People now can be Healthy, Sick, or Dead. If they're dead, they're moved off to the unused persons list and not touched. Healthy consumes standard resources and will have full production points. Sick consumes half resources but has limited or no production points. People still die immediately if they can't get resources. But if they have to rely on excess, they become sick. This lowers their requirements, and semi-stems the wave of death that used to follow overpopulation. If everyone is sick, and they still have to take from excess, those who take from excess die. I also added a heal rate (will be modifiable by buildings, and there will be other causes of sickness) so that people can become unsick.

After playing with it, I noticed some interesting things, besides some tricky bugs I'm still fighting with. After adding one person to a full population, nearly a third perish after a couple years (four turns to a year) of "famine." Also I've noticed an interesting case where things don't re-generate at the right rate, so one person survives and flips between sick and healthy.
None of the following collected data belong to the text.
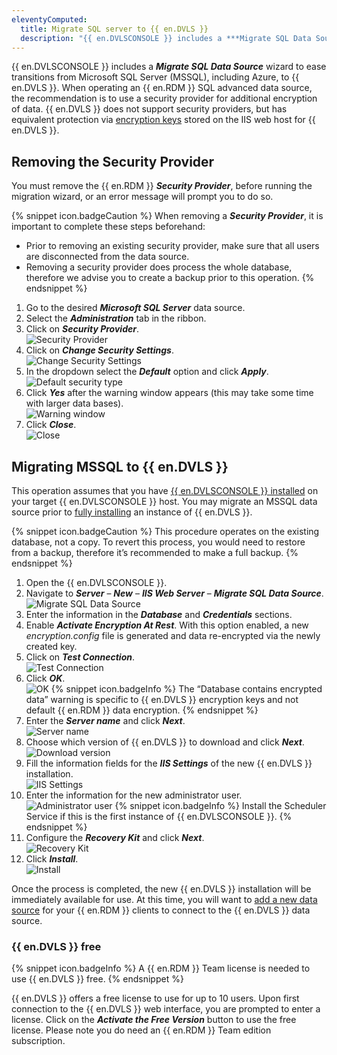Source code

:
 ```yaml
---
eleventyComputed:
  title: Migrate SQL server to {{ en.DVLS }}
  description: "{{ en.DVLSCONSOLE }} includes a ***Migrate SQL Data Source*** wizard to ease transitions from Microsoft SQL Server (MSSQL), including Azure, to {{ en.DVLS }}."
---
```

{{ en.DVLSCONSOLE }} includes a ***Migrate SQL Data Source*** wizard to ease transitions from Microsoft SQL Server (MSSQL), including Azure, to {{ en.DVLS }}. When operating an {{ en.RDM }} SQL advanced data source, the recommendation is to use a security provider for additional encryption of data. {{ en.DVLS }} does not support security providers, but has equivalent protection via [encryption keys](/kb/devolutions-server/how-to-articles/manage-encryption-keys/) stored on the IIS web host for {{ en.DVLS }}.

## Removing the Security Provider
You must remove the {{ en.RDM }} ***Security Provider***, before running the migration wizard, or an error message will prompt you to do so.

{% snippet icon.badgeCaution %}
When removing a ***Security Provider***, it is important to complete these steps beforehand:
* Prior to removing an existing security provider, make sure that all users are disconnected from the data source.
* Removing a security provider does process the whole database, therefore we advise you to create a backup prior to this operation.
{% endsnippet %}

1. Go to the desired ***Microsoft SQL Server*** data source.
1. Select the ***Administration*** tab in the ribbon.
1. Click on ***Security Provider***.  
![Security Provider](https://cdnweb.devolutions.net/docs/docs_en_rdm_windows_RDMW0009_2024_1.png)
1. Click on ***Change Security Settings***.  
![Change Security Settings](https://cdnweb.devolutions.net/docs/docs_en_rdm_windows_RDMW0014_2024_1.png)
1. In the dropdown select the ***Default*** option and click ***Apply***.  
![Default security type](https://cdnweb.devolutions.net/docs/docs_en_rdm_windows_RDMW0015_2024_1.png)
1. Click ***Yes*** after the warning window appears (this may take some time with larger data bases).  
![Warning window](https://cdnweb.devolutions.net/docs/docs_en_rdm_windows_RDMW0012_2024_1.png)
1. Click ***Close***.  
![Close](https://cdnweb.devolutions.net/docs/docs_en_rdm_windows_RDMW0013_2024_1.png)

## Migrating MSSQL to {{ en.DVLS }}
This operation assumes that you have [{{ en.DVLSCONSOLE }} installed](https://devolutions.net/server/home/download) on your target {{ en.DVLSCONSOLE }} host. You may migrate an MSSQL data source prior to [fully installing](/server/installation/) an instance of {{ en.DVLS }}.

{% snippet icon.badgeCaution %}
This procedure operates on the existing database, not a copy. To revert this process, you would need to restore from a backup, therefore it’s recommended to make a full backup.
{% endsnippet %}

1. Open the {{ en.DVLSCONSOLE }}.
1. Navigate to ***Server*** – ***New*** – ***IIS Web Server*** – ***Migrate SQL Data Source***.  
![Migrate SQL Data Source](https://cdnweb.devolutions.net/docs/docs_en_server_DVLSCONSOLE0000_2024_1.png)
1. Enter the information in the ***Database*** and ***Credentials*** sections.
1. Enable ***Activate Encryption At Rest***. With this option enabled, a new *encryption.config* file is generated and data re-encrypted via the newly created key.
1. Click on ***Test Connection***.  
![Test Connection](https://cdnweb.devolutions.net/docs/docs_en_server_DVLSCONSOLE0001_2024_1.png)
1. Click ***OK***.  
![OK](https://cdnweb.devolutions.net/docs/docs_en_server_DVLSCONSOLE0002_2024_1.png)
   {% snippet icon.badgeInfo %}
   The “Database contains encrypted data” warning is specific to {{ en.DVLS }} encryption keys and not default {{ en.RDM }} data encryption.
   {% endsnippet %}
1. Enter the ***Server name*** and click ***Next***.  
![Server name](https://cdnweb.devolutions.net/docs/docs_en_server_DVLSCONSOLE0003_2024_1.png)
1. Choose which version of {{ en.DVLS }} to download and click ***Next***.  
![Download version](https://cdnweb.devolutions.net/docs/docs_en_server_DVLSCONSOLE0004_2024_1.png)
1. Fill the information fields for the ***IIS Settings*** of the new {{ en.DVLS }} installation.  
![IIS Settings](https://cdnweb.devolutions.net/docs/docs_en_server_DVLSCONSOLE0005_2024_1.png)
1. Enter the information for the new administrator user.  
![Administrator user](https://cdnweb.devolutions.net/docs/docs_en_server_DVLSCONSOLE0006_2024_1.png)
   {% snippet icon.badgeInfo %}
   Install the Scheduler Service if this is the first instance of {{ en.DVLSCONSOLE }}.
   {% endsnippet %}
1. Configure the ***Recovery Kit*** and click ***Next***.  
![Recovery Kit](https://cdnweb.devolutions.net/docs/docs_en_server_DVLSCONSOLE0007_2024_1.png)
1. Click ***Install***.  
![Install](https://cdnweb.devolutions.net/docs/docs_en_server_DVLSCONSOLE0008_2024_1.png)

Once the process is completed, the new {{ en.DVLS }} installation will be immediately available for use. At this time, you will want to [add a new data source](/rdm/commands/file/data-sources/) for your {{ en.RDM }} clients to connect to the {{ en.DVLS }} data source.

### {{ en.DVLS }} free
{% snippet icon.badgeInfo %}
A {{ en.RDM }} Team license is needed to use {{ en.DVLS }} free.
{% endsnippet %}

{{ en.DVLS }} offers a free license to use for up to 10 users. Upon first connection to the {{ en.DVLS }} web interface, you are prompted to enter a license. Click on the ***Activate the Free Version*** button to use the free license. Please note you do need an {{ en.RDM }} Team edition subscription.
Heal rate also plays a big factor, as it only waits to heal until no more people are getting sick, not until the resources have regenerated. So people heal too fast and doom the recovery if the rate is above 25%. I'm going to work some more on these bugs.
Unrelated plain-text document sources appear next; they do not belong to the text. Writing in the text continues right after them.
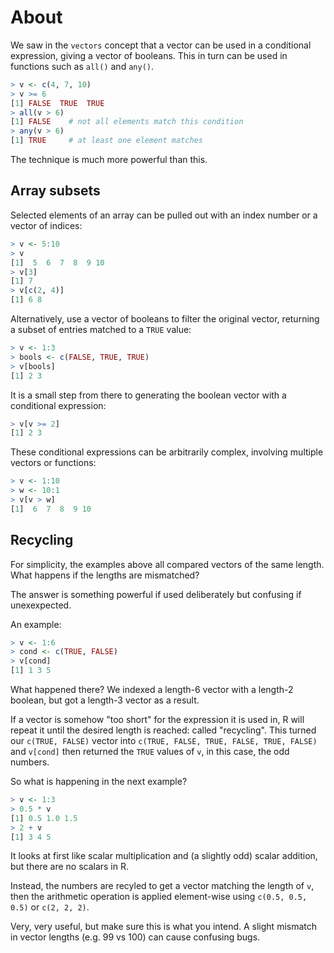 # About

We saw in the `vectors` concept that a vector can be used in a conditional expression, giving a vector of booleans. This in turn can be used in functions such as `all()` and `any()`.

```R
> v <- c(4, 7, 10)
> v >= 6
[1] FALSE  TRUE  TRUE
> all(v > 6)
[1] FALSE    # not all elements match this condition
> any(v > 6)
[1] TRUE     # at least one element matches
```

The technique is much more powerful than this.

## Array subsets

Selected elements of an array can be pulled out with an index number or a vector of indices:

```R
> v <- 5:10
> v
[1]  5  6  7  8  9 10
> v[3] 
[1] 7
> v[c(2, 4)]
[1] 6 8
```

Alternatively, use a vector of booleans to filter the original vector, returning a subset of entries matched to a `TRUE` value:

```R
> v <- 1:3
> bools <- c(FALSE, TRUE, TRUE)
> v[bools]
[1] 2 3
```

It is a small step from there to generating the boolean vector with a conditional expression:

```R
> v[v >= 2]
[1] 2 3
```

These conditional expressions can be arbitrarily complex, involving multiple vectors or functions:

```R
> v <- 1:10
> w <- 10:1
> v[v > w]
[1]  6  7  8  9 10
```

## Recycling

For simplicity, the examples above all compared vectors of the same length.
What happens if the lengths are mismatched?

The answer is something powerful if used deliberately but confusing if unexexpected.

An example:

```R
> v <- 1:6
> cond <- c(TRUE, FALSE)
> v[cond]
[1] 1 3 5
```

What happened there?
We indexed a length-6 vector with a length-2 boolean, but got a length-3 vector as a result.

If a vector is somehow "too short" for the expression it is used in, R will repeat it until the desired length is reached: called "recycling".
This turned our `c(TRUE, FALSE)` vector into `c(TRUE, FALSE, TRUE, FALSE, TRUE, FALSE)` and `v[cond]` then returned the `TRUE` values of `v`, in this case, the odd numbers.

So what is happening in the next example?

```R
> v <- 1:3
> 0.5 * v
[1] 0.5 1.0 1.5
> 2 + v
[1] 3 4 5
```

It looks at first like scalar multiplication and (a slightly odd) scalar addition, but there are no scalars in R.

Instead, the numbers are recyled to get a vector matching the length of `v`, then the arithmetic operation is applied element-wise using `c(0.5, 0.5, 0.5)` or `c(2, 2, 2)`.

Very, very useful, but make sure this is what you intend. A slight mismatch in vector lengths (e.g. 99 vs 100) can cause confusing bugs.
Update: Fixed a bug that ironically, made everything work well. So I tweaked it to only subtract half the excess from the capacity. Interestingly, at small values of the resource requirement, the population follows a straight line to destruction. But at higher values, things stabilize with only a few losses. As stated above, losses increase as the heal rate increases. I guess my people will make sure to kill the doctors first in case of a famine.